My person opinion is that I like how the Liberals run the economy. They seem to be very fiscally responsible. The complaints about underestimating the revenue is silly. We should always underestimate revenue because it is so much better that overestimating the money you have available. The problem with the Liberals is that they have gotten arrogant.
Stephen Harper is not Prime Minister material. I think when the Reform merged with the Progressive Conservatives, and they were electing a leader, the previous leaders shouldn’t have been allowed to run. I think Belinda Stronach would have been more palatable than Harper. I don’t know if she would be good as a PM, but at least she isn’t just a reincarnation of the Reform party.
I have never voted for the NDP, and I don’t want to now. They are not fiscally responsible, and they seem to hate business.

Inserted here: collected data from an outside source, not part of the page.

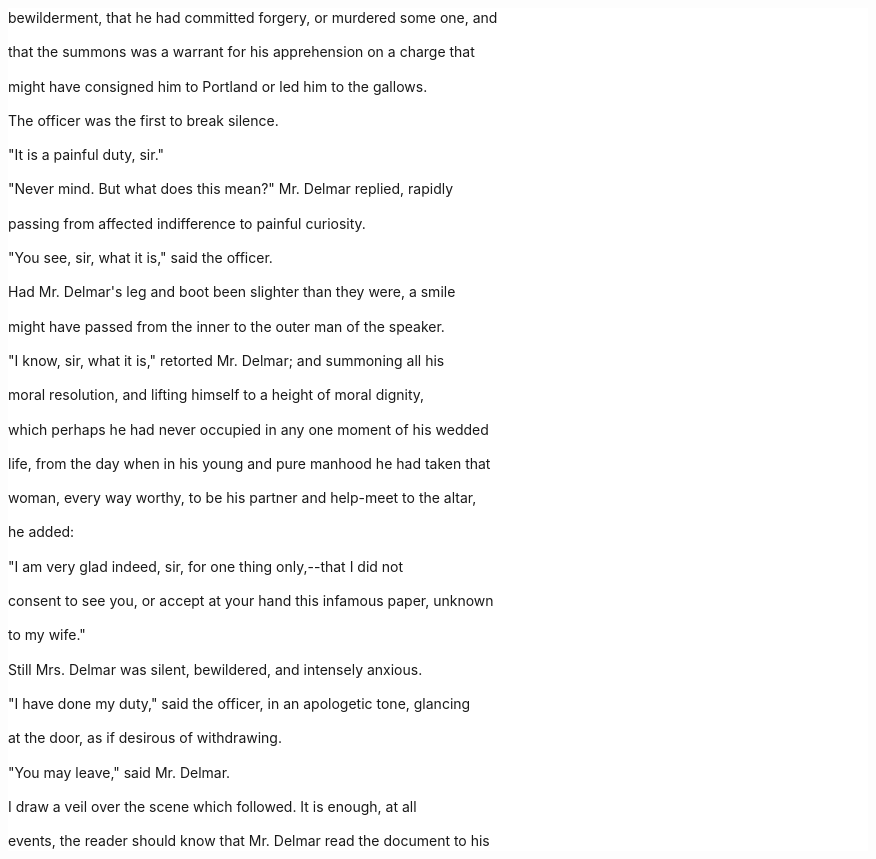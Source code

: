 bewilderment, that he had committed forgery, or murdered some one, and

that the summons was a warrant for his apprehension on a charge that

might have consigned him to Portland or led him to the gallows.



The officer was the first to break silence.



"It is a painful duty, sir."



"Never mind. But what does this mean?" Mr. Delmar replied, rapidly

passing from affected indifference to painful curiosity.



"You see, sir, what it is," said the officer.



Had Mr. Delmar's leg and boot been slighter than they were, a smile

might have passed from the inner to the outer man of the speaker.



"I know, sir, what it is," retorted Mr. Delmar; and summoning all his

moral resolution, and lifting himself to a height of moral dignity,

which perhaps he had never occupied in any one moment of his wedded

life, from the day when in his young and pure manhood he had taken that

woman, every way worthy, to be his partner and help-meet to the altar,

he added:



"I am very glad indeed, sir, for one thing only,--that I did not

consent to see you, or accept at your hand this infamous paper, unknown

to my wife."



Still Mrs. Delmar was silent, bewildered, and intensely anxious.



"I have done my duty," said the officer, in an apologetic tone, glancing

at the door, as if desirous of withdrawing.



"You may leave," said Mr. Delmar.



I draw a veil over the scene which followed. It is enough, at all

events, the reader should know that Mr. Delmar read the document to his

I wish Gilles Duceppe would just leave. The threat of separating is hurting Canada. If you are going to go, just go, so we can get on with our lives. Do it soon though. Alberta is about to put a huge load of money into the federal government’s coffers. I would rather if Quebec didn’t get that if it was leaving. Metaphorically: I want the man (Quebec) to leave the wife (Canda) the week before she wins the lottery.
I do have peace of mind in the knowledge that my vote doesn’t count. My riding has always voted conservative, and probably always will. So I already know the incumbent will win. I get to vote for whoever makes me feel the best. That party will get the $1.75 my vote is worth.

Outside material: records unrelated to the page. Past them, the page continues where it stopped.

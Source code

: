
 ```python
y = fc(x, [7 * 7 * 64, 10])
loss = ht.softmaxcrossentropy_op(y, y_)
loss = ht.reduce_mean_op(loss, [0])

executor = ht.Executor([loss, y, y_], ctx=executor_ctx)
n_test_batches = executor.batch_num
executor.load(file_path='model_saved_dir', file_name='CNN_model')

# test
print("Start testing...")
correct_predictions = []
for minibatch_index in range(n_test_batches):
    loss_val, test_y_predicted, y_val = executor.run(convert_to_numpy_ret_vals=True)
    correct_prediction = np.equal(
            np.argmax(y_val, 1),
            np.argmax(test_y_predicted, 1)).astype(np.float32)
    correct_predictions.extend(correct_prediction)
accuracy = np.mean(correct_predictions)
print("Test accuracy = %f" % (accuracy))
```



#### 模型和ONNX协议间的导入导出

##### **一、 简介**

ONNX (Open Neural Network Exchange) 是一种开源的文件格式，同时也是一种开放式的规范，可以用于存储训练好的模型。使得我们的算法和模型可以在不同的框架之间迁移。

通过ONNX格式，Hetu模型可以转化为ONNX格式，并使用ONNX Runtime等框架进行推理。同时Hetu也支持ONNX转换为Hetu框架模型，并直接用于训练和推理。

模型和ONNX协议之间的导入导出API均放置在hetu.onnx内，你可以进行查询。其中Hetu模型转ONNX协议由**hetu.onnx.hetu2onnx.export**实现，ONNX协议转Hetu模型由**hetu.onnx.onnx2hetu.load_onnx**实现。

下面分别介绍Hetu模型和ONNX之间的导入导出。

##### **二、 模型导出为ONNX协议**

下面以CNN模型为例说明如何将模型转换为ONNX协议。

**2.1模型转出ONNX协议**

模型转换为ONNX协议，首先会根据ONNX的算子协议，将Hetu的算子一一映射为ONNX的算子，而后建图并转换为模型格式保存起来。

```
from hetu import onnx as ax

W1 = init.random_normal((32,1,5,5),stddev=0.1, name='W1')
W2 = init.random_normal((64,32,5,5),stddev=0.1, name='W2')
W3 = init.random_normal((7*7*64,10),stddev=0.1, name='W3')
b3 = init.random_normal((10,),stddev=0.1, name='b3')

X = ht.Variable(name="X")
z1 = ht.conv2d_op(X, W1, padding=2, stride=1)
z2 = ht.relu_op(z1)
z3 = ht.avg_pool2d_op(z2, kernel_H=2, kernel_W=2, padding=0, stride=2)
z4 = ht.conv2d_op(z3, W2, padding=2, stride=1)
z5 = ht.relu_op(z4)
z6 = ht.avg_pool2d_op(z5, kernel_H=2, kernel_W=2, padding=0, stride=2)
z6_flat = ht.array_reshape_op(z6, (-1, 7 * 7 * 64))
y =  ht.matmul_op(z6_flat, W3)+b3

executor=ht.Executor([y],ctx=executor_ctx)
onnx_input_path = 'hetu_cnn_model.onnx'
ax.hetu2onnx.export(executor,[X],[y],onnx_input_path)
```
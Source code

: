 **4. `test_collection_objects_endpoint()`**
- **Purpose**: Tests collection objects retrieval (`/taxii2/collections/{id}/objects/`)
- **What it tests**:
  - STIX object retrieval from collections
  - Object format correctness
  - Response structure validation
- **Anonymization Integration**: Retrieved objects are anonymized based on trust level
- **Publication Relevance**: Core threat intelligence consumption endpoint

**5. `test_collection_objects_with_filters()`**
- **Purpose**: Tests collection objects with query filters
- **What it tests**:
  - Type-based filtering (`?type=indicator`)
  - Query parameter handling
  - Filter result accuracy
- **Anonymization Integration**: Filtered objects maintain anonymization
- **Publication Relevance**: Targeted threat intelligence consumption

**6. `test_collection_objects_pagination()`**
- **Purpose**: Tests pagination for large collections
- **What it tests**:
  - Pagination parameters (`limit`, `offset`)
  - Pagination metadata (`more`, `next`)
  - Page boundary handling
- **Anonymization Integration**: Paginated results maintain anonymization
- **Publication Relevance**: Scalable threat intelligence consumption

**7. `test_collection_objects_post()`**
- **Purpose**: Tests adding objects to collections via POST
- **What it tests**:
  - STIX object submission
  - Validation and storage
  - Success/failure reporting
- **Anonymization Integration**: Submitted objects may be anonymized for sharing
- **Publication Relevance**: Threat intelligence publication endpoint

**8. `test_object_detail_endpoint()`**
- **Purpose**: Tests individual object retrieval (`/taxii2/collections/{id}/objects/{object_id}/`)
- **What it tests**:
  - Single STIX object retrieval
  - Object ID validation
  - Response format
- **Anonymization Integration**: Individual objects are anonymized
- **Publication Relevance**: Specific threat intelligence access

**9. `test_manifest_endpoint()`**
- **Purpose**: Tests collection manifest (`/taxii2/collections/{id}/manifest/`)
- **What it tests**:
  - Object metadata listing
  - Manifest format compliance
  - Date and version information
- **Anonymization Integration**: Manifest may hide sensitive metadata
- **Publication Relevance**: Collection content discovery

It would be nice if any person running in my riding would actually try and get my opinion.
I have decided that I am allergic to small children.
On Monday I attended a small party at a friend’s place. One person had brought their family, which included a baby and a small girl. The next day, I had a scratchy throat. Coincidence? I also wasn’t at my best, but I blamed that on coming off of a vacation. Today, I am really out of it. Not enough that I couldn’t go to work, but I really wasn’t there.
But, I still went running today. I actually just got back. It’s been about three weeks since I last pounded the pavement. I kept up a good pace, and I think the fresh air did me good.
It’s probably just as well that the girl previously mentioned never phoned back to arrange the coffee date. I am not in the mood to play phone tag with someone who doesn’t seem interested in me. Or it might be that it took too much sucking up courage to phone once, that I don’t have the energy to do it again. Take your pick.
Yesterday was the second anniversary of this journal. Not really a cause for celebration, but I should note it anyway.
New Year’s Eve: I went to a bar. Saw people I know. But it was just like any other bar evening. I still don’t drink, so no getting sloshed.
A few minutes before I left, I did meet a girl. She gave me her number, and seemed totally convinced that I wouldn’t phone her back, because “the cute ones never do.”
I did phone her a few minutes ago. We had a nice conversation, and we are probably going to meet for coffee tomorrow.
I’m worried about myself though. It took about half an hour of sucking up the courage to actually pick up the phone and call. I think I have gotten so set in my ways that I am now afraid of changing. A girl in my life would definitely cause that.
So maybe I am in need of a resolution to try and change that.
I hate resolutions….
I resolve to revolve. I should be able to fit that into my schedule at least once a day, with celestial mechanics continuing at their present rate.